La Dernière Heure macht sich Gedanken zu der Äußerung der baldigen Nummer Zwei im Vatikan, dass das Zölibat für Priester kein Dogma sei: Was sollen wir mit dieser Äußerung anfangen? Will sich Pietro Parolin einfach nur profilieren? Will er deutlich machen, dass Papst Franziskus sich auf den Weg der Reformen begibt? Antworten darauf gibt es noch nicht, aber man kann schon den Hauch eines Umdenkens spüren. Eine schnelle Revolution ist jedoch nicht zu erwarten. Denn das würde eine Institution wie die römisch-katholische Kirche dann doch überfordern, glaubt La Dernière Heure.

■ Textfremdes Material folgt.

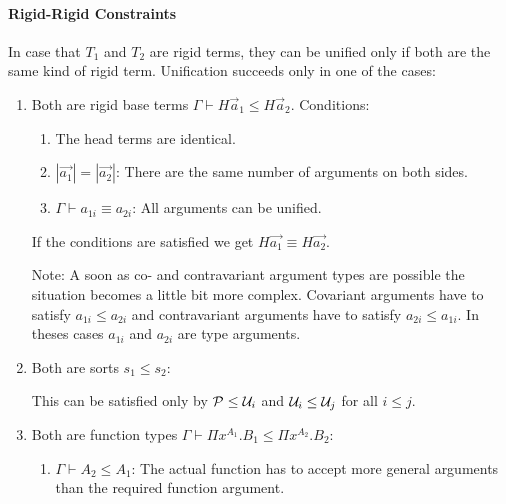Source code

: \paragraph{Rigid-Rigid Constraints}
In case that $T_1$ and $T_2$ are rigid terms, they can be unified only if both are
the same kind of rigid term. Unification succeeds only in one of the cases:

\begin{enumerate}
    \item Both are rigid base terms $\Gamma \vdash H \vec a_1 \le H \vec a_2$.
        Conditions:

        \begin{enumerate}
            \item The head terms are identical.

            \item $|\vec {a_1}| = |\vec {a_2}|$: There are the same number of
                arguments on both sides.

            \item $\Gamma \vdash a_{1i} \equiv a_{2i}$: All arguments can be
                unified.
        \end{enumerate}

        If the conditions are satisfied we get $H \vec {a_1} \equiv H \vec {a_2}$.

        Note: A soon as co- and contravariant argument types are possible the
        situation becomes a little bit more complex. Covariant arguments have to
        satisfy $a_{1i} \le a_{2i}$ and contravariant arguments have to satisfy
        $a_{2i} \le a_{1i}$. In theses cases $a_{1i}$ and $a_{2i}$ are type
        arguments.

    \item Both are sorts $s_1 \le s_2 $:

        This can be satisfied only by
        ${\mathcal P} \le {\mathcal U}_i$
        and
        ${\mathcal U}_i \le {\mathcal U}_j$ for all $i \le j$.

    \item Both are function types
        $\Gamma \vdash \Pi x^{A_1}. B_1
                       \le
                       \Pi x^{A_2}. B_2$:

        \begin{enumerate}
            \item $\Gamma \vdash A_2 \le A_1$: The actual function has
                to accept more general arguments than the required
                function argument.


\end{enumerate}
\end{enumerate}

Das Grenzecho geht auf den Wahlkampf in Deutschland ein: Steinbrück hat jüngst mit der Publikation eines Bildes mit gestrecktem Mittelfinger jedenfalls schon mal für eine kontroverse Diskussion gesorgt. Die folgenden Schlagzeilen, ob positiv oder negativ, waren ihm damit sicher. Ob er auf diese Weise aber auch das Kopf-an-Kopf-Rennen zwischen Regierung und Opposition zu seinen Gunsten beeinflussen kann, ist offen. Interessant bleibt zudem, ob Angela Merkel ihren Konkurrenten weiterhin mit Nichtbeachtung straft oder dessen PR-Coup zu toppen versucht. Ein Anruf in der Femen-Hauptzentrale könnte die CDU-Chefin vielleicht auf neue Ideen bringen. "Angie oben ohne" käme sicherlich nicht nur bei jungen Frauenrechtlerinnen gut an. Weniger ist eben manchmal mehr, witzelt das Grenzecho.